We all know GitHub is a fantastic way to collaborate on software. It has a fairly basic issue tracker, but it serves most purposes well enough. But if your code base is spread across several repositories, it can be difficult to know how you’re doing, from a management perspective. Octoherder can help with that.
Huboard provides a nice kanban style interface for your project. Crucially, it lets you link repositories, letting you see tickets across your project rather than just for one repository. It also lets you view your tickets at a milestone level. That’s great. But things change: milestones are added, or have their dates changed. And now you have ten repositories to edit. Not fun.

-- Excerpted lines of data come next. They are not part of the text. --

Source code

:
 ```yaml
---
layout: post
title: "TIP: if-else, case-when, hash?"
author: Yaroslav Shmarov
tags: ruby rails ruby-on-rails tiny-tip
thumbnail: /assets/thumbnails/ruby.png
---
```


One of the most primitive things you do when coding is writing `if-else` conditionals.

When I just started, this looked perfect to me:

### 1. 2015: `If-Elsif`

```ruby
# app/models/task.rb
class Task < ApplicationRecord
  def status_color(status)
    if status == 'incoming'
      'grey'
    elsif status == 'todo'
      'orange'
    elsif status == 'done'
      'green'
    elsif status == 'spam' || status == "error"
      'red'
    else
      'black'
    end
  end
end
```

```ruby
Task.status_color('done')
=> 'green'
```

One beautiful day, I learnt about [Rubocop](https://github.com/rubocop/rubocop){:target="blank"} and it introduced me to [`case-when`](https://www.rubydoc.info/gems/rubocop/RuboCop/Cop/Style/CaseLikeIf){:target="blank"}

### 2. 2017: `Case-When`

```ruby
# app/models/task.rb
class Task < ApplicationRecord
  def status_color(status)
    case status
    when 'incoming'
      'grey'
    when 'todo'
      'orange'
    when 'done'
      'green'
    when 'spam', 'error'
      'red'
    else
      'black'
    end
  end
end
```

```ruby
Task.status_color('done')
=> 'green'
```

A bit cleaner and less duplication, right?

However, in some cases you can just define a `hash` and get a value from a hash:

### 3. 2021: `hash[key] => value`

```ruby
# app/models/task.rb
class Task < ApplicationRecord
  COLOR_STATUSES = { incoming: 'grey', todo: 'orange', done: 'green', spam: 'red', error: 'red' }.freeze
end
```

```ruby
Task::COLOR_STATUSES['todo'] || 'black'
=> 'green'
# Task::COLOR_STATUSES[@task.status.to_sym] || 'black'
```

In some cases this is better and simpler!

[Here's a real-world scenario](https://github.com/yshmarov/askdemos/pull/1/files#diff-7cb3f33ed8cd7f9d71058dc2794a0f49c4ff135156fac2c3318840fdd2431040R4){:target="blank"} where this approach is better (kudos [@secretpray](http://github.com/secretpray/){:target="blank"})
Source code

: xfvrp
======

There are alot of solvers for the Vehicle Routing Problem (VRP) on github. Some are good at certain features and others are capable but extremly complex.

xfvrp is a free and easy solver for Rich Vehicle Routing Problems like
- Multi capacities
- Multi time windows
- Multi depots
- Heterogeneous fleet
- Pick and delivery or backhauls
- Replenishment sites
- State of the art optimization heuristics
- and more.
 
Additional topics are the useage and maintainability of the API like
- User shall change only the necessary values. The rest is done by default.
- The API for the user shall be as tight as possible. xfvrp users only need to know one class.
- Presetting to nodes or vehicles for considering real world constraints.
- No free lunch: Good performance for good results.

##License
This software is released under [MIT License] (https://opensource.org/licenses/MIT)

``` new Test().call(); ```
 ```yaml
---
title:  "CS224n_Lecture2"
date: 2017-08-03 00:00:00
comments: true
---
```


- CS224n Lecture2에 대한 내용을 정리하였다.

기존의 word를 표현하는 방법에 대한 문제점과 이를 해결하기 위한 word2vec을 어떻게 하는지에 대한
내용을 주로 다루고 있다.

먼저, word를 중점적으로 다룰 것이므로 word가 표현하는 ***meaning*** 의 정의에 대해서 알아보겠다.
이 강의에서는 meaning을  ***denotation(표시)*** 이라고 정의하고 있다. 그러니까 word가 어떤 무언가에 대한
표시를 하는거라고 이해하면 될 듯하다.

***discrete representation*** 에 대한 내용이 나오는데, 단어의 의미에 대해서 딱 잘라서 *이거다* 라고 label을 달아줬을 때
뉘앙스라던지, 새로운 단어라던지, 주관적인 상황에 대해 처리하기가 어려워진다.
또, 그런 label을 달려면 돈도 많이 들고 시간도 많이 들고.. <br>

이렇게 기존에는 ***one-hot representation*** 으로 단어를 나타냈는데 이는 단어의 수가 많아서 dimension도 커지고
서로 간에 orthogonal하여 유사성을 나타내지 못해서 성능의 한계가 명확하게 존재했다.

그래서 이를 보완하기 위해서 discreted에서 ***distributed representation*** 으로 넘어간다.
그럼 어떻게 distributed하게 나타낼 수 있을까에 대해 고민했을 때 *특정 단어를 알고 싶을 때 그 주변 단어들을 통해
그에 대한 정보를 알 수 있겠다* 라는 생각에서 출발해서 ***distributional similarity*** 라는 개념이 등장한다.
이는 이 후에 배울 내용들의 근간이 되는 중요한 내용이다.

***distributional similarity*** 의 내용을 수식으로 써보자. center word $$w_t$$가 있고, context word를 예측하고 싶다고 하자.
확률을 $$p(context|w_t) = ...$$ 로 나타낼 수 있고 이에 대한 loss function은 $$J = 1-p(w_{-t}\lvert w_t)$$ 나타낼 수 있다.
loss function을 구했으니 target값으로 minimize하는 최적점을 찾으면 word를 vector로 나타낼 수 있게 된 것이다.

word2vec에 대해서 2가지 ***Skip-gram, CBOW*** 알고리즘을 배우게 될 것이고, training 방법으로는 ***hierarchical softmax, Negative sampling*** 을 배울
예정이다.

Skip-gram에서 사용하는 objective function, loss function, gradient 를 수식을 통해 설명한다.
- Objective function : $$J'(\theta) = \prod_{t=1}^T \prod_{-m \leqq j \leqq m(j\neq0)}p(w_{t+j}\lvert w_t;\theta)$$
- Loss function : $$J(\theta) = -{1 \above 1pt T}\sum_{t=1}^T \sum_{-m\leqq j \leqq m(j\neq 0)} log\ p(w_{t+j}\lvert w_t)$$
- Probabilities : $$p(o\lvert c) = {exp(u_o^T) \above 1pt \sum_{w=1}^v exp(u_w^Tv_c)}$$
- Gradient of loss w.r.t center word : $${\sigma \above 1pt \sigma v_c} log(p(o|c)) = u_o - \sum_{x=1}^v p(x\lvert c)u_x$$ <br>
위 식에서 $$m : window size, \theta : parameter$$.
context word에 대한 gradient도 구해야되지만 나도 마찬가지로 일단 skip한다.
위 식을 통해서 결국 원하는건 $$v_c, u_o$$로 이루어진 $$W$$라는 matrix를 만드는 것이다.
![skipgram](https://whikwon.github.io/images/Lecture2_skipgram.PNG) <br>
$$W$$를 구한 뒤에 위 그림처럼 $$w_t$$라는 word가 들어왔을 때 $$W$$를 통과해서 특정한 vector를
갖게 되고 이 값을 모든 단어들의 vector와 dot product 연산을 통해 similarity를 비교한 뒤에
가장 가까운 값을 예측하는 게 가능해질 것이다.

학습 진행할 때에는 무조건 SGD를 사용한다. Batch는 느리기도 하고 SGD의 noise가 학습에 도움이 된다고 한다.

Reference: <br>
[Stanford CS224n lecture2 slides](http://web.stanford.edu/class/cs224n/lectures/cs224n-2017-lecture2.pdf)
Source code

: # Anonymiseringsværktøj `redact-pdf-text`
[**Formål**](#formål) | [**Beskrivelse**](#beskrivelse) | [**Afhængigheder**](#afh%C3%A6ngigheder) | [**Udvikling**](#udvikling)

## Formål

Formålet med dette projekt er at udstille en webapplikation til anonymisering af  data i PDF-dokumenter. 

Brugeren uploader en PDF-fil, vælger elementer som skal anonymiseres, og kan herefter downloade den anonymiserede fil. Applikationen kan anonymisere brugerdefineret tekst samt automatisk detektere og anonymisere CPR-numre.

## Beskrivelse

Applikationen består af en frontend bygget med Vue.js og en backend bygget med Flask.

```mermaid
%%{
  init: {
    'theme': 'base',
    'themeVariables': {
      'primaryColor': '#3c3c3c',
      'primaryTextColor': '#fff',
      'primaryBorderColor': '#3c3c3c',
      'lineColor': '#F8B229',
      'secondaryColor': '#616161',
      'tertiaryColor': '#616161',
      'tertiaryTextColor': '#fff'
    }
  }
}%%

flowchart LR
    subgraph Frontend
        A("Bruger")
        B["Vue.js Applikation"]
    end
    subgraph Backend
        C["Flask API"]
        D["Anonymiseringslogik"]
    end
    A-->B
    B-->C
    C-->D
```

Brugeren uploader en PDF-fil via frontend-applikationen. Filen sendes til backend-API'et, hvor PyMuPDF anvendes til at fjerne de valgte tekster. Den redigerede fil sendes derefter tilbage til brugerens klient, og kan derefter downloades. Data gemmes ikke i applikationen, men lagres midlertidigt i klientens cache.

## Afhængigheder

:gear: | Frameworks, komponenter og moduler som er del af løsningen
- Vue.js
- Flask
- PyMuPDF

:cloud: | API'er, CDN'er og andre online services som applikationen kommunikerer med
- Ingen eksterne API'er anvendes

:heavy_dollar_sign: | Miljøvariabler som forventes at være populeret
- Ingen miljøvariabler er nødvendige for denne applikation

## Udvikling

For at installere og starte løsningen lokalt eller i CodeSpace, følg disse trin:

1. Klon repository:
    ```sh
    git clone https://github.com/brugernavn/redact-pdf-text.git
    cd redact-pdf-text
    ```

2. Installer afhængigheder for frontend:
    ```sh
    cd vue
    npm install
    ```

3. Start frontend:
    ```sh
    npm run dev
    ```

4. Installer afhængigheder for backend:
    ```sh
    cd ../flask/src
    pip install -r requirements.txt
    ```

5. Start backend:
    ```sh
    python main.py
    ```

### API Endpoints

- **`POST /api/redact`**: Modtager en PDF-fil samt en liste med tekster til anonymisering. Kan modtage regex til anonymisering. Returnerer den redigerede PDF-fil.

And that’s where octoherder helps out. It uses a YAML file containing the canonical layout of your project – a master repository, some linked repositories, huboard column names, labels common to all repositories, and milestones. Bootstrapping octoherder is easy –
$ octoherder -r me/master-repo -o my_project.yml -u myname -p – at which point
my_project.yml looks something like this:
- title: milestone-1
- title: milestone-2
- title: milestone-3
description: The third step in total world domination.
# Tags used by Huboard to define its columns:
- 0 - Backlog
- 1 - Ready
- 2 - Working
- 3 - QA
- 4 - Done
# Tags used by github-planner (https://github.com/frankshearar/github-planner):
Now if you need to, say, extend milestone-2, just edit that milestone’s
due_on field and
octoherder -i my_project.yml -u myname will apply the change to the master repository and across the linked repositories!